**PROMPT**
Establish how many lines below contain the string "months". Respond with that number alone.

**INPUT FOR THIS TASK**
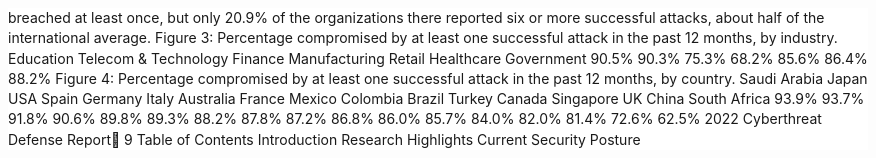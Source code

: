 breached at least once, but only 20\.9% of the organizations 
there reported six or more successful attacks, about half of the 
international average. 
Figure 3: Percentage compromised by at least one successful attack 
in the past 12 months, by industry.
Education
Telecom \& Technology
Finance
Manufacturing
Retail
Healthcare
Government
90\.5%
90\.3%
75\.3%
68\.2%
85\.6%
86\.4%
88\.2%
Figure 4: Percentage compromised by at least one successful attack 
in the past 12 months, by country.
Saudi Arabia
Japan
USA
Spain
Germany
Italy
Australia
France
Mexico
Colombia
Brazil
Turkey
Canada
Singapore
UK
China
South Africa
93\.9%
93\.7%
91\.8%
90\.6%
89\.8%
89\.3%
88\.2%
87\.8%
87\.2%
86\.8%
86\.0%
85\.7%
84\.0%
82\.0%
81\.4%
72\.6%
62\.5%
2022 Cyberthreat Defense Report
9
Table 
of Contents
 Introduction
Research 
Highlights
Current
Security Posture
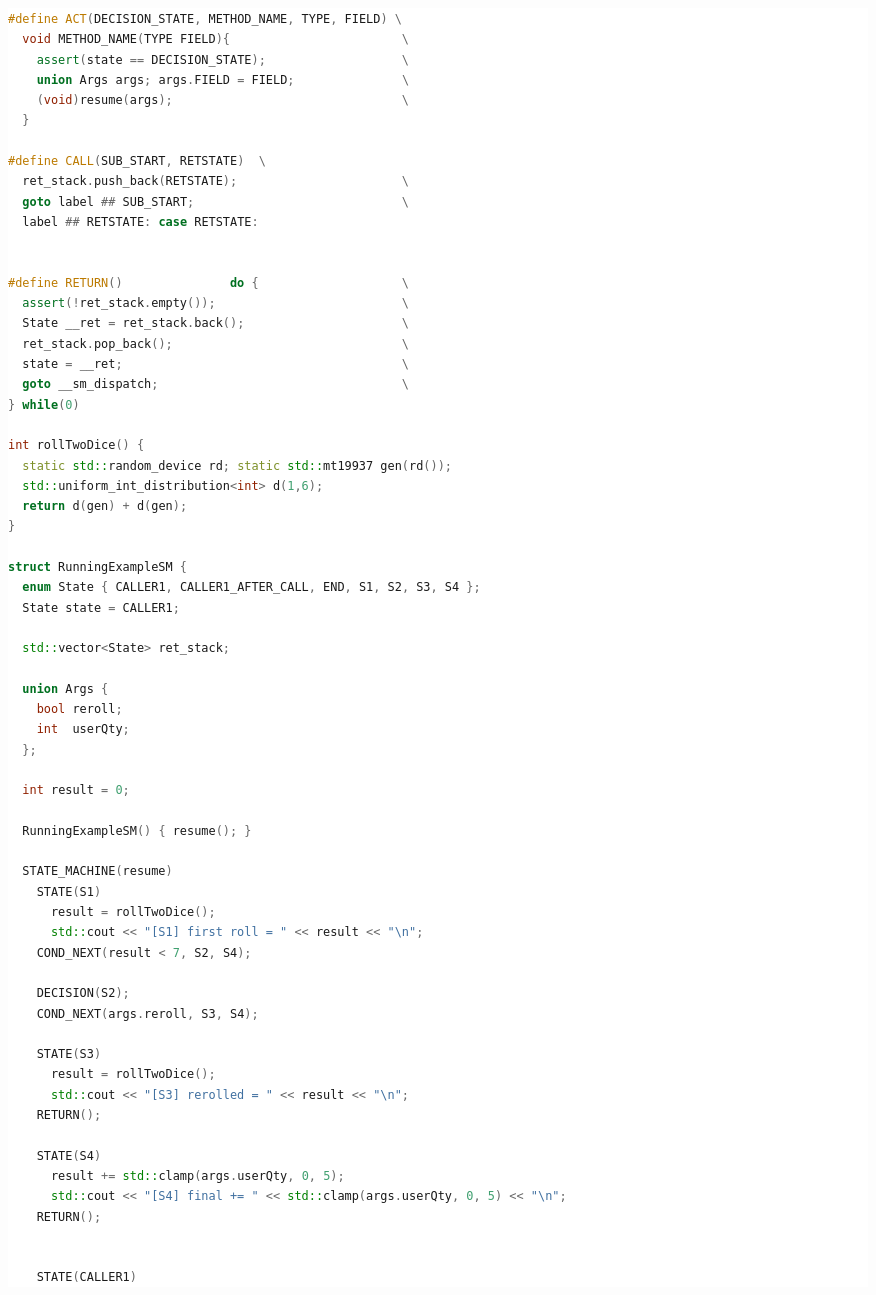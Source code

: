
 ```cpp
#define ACT(DECISION_STATE, METHOD_NAME, TYPE, FIELD) \
  void METHOD_NAME(TYPE FIELD){                        \
    assert(state == DECISION_STATE);                   \
    union Args args; args.FIELD = FIELD;               \
    (void)resume(args);                                \
  }

#define CALL(SUB_START, RETSTATE)  \
  ret_stack.push_back(RETSTATE);                       \
  goto label ## SUB_START;                             \
  label ## RETSTATE: case RETSTATE:


#define RETURN()               do {                    \
  assert(!ret_stack.empty());                          \
  State __ret = ret_stack.back();                      \
  ret_stack.pop_back();                                \
  state = __ret;                                       \
  goto __sm_dispatch;                                  \
} while(0)

int rollTwoDice() {
  static std::random_device rd; static std::mt19937 gen(rd());
  std::uniform_int_distribution<int> d(1,6);
  return d(gen) + d(gen);
}

struct RunningExampleSM {
  enum State { CALLER1, CALLER1_AFTER_CALL, END, S1, S2, S3, S4 };
  State state = CALLER1;

  std::vector<State> ret_stack;

  union Args {
    bool reroll;
    int  userQty;
  };

  int result = 0;

  RunningExampleSM() { resume(); }

  STATE_MACHINE(resume)
    STATE(S1)
      result = rollTwoDice();
      std::cout << "[S1] first roll = " << result << "\n";
    COND_NEXT(result < 7, S2, S4);

    DECISION(S2);
    COND_NEXT(args.reroll, S3, S4);

    STATE(S3)
      result = rollTwoDice();
      std::cout << "[S3] rerolled = " << result << "\n";
    RETURN();

    STATE(S4)
      result += std::clamp(args.userQty, 0, 5);
      std::cout << "[S4] final += " << std::clamp(args.userQty, 0, 5) << "\n";
    RETURN();


    STATE(CALLER1)
```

**COMPLETED EXERCISE**
2